**Work instructions:** When you reach the line with "# MEntityRef\.WriteTo\(MarkdownWriter\) Method" in the data below, begin printing lines exactly, and stop once the line with "#### writer" has been printed.

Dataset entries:

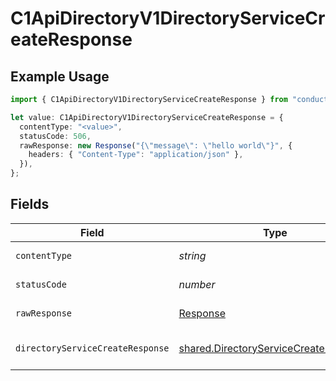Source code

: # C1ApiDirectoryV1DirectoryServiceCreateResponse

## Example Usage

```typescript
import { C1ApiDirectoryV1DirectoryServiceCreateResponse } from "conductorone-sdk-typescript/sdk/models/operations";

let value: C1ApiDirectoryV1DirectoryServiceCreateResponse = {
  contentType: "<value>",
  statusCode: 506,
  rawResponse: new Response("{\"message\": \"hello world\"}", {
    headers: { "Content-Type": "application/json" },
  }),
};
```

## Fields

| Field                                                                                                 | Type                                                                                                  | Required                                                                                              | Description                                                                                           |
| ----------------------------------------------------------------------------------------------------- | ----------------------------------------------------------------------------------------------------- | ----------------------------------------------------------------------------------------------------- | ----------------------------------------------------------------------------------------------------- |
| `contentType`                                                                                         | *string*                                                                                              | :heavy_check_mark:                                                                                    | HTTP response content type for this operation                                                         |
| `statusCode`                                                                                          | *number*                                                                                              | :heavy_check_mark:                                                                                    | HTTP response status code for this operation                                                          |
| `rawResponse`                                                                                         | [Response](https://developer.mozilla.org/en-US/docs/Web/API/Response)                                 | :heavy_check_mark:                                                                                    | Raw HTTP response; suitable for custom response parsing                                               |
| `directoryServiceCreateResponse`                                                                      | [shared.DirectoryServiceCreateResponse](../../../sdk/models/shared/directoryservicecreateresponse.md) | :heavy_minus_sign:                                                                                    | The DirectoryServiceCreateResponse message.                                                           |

...

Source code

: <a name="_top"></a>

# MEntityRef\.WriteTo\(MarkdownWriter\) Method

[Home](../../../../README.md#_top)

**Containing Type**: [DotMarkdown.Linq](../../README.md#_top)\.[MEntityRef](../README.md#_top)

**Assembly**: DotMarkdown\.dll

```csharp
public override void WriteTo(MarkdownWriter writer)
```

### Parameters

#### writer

**Task response:**
# MEntityRef\.WriteTo\(MarkdownWriter\) Method

[Home](../../../../README.md#_top)

**Containing Type**: [DotMarkdown.Linq](../../README.md#_top)\.[MEntityRef](../README.md#_top)

**Assembly**: DotMarkdown\.dll

```csharp
public override void WriteTo(MarkdownWriter writer)
```

### Parameters

#### writer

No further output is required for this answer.